Every day, do a daily horse checkup. This first impression of your horse can tell you a lot about her general condition.
Is she agitated or apathetic? Uninterested in her favorite horse treats? Look at her posture and behavior. Experience will help you interpret many of these subtle equine behaviors, but trust your gut if you think there’s a problem. You probably know more about horse health than you think!
When you feed her in the morning, check to see if she finished her last meal. If she didn’t finish her feed but will eat her horse treats, there may be a problem with the feed or the bucket. Clean the feed bucket and offer some fresh horse feed. If she refuses all feed and treats, it could be colic. Call your vet and refer to our Horse Colic Preparedness Report.
Do a body check whenever you bring her inside. If she is outside all the time, do a body check at each feeding. To do a body check, scan her body from head to tail. Use your hands and eyes, looking for cuts, swellings, heat or anything abnormal.
Pick out her hoofs, feeling for heat during the process. Heat in a hoof should be watched carefully. Do not allow this condition to persist beyond 24 hours. Call your farrier or veterinarian immediately if the heat seems excessive. Check for loose shoes if she’s wearing them. Hooves grow at different rates at different times of the year, so your farrier’s schedule may have to be adjusted occasionally. Look for bruising or wounds. Give her hooves a sniff; stinky feet can be a sign of equine thrush.
During the spring and summer, keep a close eye on skin problems. Skin disease can spread quickly if you don’t start treatment immediately.
Grooming is a good time to check for potentially serious conditions. Clean around the eyes, ears and nose and check for anything unusual. Discharge? Watery eyes? Keep YOUR eyes open! Work your hands down her legs, looking for swelling or irregularities.

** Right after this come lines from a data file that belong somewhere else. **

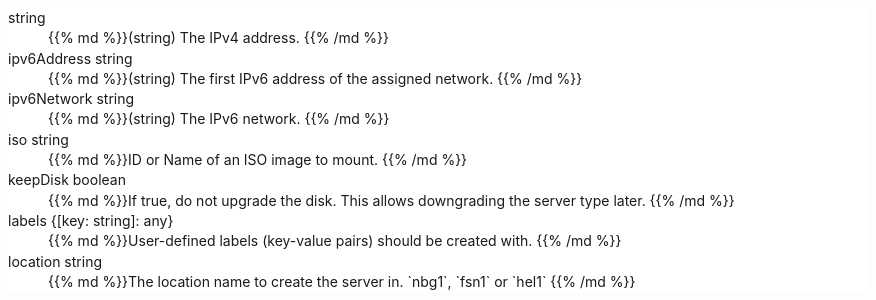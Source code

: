 </span>
        <span class="property-indicator"></span>
        <span class="property-type">string</span>
    </dt>
    <dd>{{% md %}}(string) The IPv4 address.
{{% /md %}}</dd><dt class="property-optional"
            title="Optional">
        <span id="state_ipv6address_nodejs">
<a href="#state_ipv6address_nodejs" style="color: inherit; text-decoration: inherit;">ipv6Address</a>
</span>
        <span class="property-indicator"></span>
        <span class="property-type">string</span>
    </dt>
    <dd>{{% md %}}(string) The first IPv6 address of the assigned network.
{{% /md %}}</dd><dt class="property-optional"
            title="Optional">
        <span id="state_ipv6network_nodejs">
<a href="#state_ipv6network_nodejs" style="color: inherit; text-decoration: inherit;">ipv6Network</a>
</span>
        <span class="property-indicator"></span>
        <span class="property-type">string</span>
    </dt>
    <dd>{{% md %}}(string) The IPv6 network.
{{% /md %}}</dd><dt class="property-optional"
            title="Optional">
        <span id="state_iso_nodejs">
<a href="#state_iso_nodejs" style="color: inherit; text-decoration: inherit;">iso</a>
</span>
        <span class="property-indicator"></span>
        <span class="property-type">string</span>
    </dt>
    <dd>{{% md %}}ID or Name of an ISO image to mount.
{{% /md %}}</dd><dt class="property-optional"
            title="Optional">
        <span id="state_keepdisk_nodejs">
<a href="#state_keepdisk_nodejs" style="color: inherit; text-decoration: inherit;">keep<wbr>Disk</a>
</span>
        <span class="property-indicator"></span>
        <span class="property-type">boolean</span>
    </dt>
    <dd>{{% md %}}If true, do not upgrade the disk. This allows downgrading the server type later.
{{% /md %}}</dd><dt class="property-optional"
            title="Optional">
        <span id="state_labels_nodejs">
<a href="#state_labels_nodejs" style="color: inherit; text-decoration: inherit;">labels</a>
</span>
        <span class="property-indicator"></span>
        <span class="property-type">{[key: string]: any}</span>
    </dt>
    <dd>{{% md %}}User-defined labels (key-value pairs) should be created with.
{{% /md %}}</dd><dt class="property-optional"
            title="Optional">
        <span id="state_location_nodejs">
<a href="#state_location_nodejs" style="color: inherit; text-decoration: inherit;">location</a>
</span>
        <span class="property-indicator"></span>
        <span class="property-type">string</span>
    </dt>
    <dd>{{% md %}}The location name to create the server in. `nbg1`, `fsn1` or `hel1`
{{% /md %}}</dd><dt class="property-optional"
            title="Optional">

When you bring her in from the field or turn her out, watch to see how she moves. Is she walking normally? Does she seem to be favoring one leg? Look for obvious swelling or wounds. Check her hooves for rocks. If there is no obvious source of lameness, stall your horse and call your vet. Until you have a clear and accurate diagnosis, do not ride your horse.
Being mindful of your horse’s condition and behavior during routine daily chores is often the first line of defense against illness or injury. Spending a few extra minutes doing a daily horse checkup to note any abnormality may identify a simple problem that could turn into a much larger one.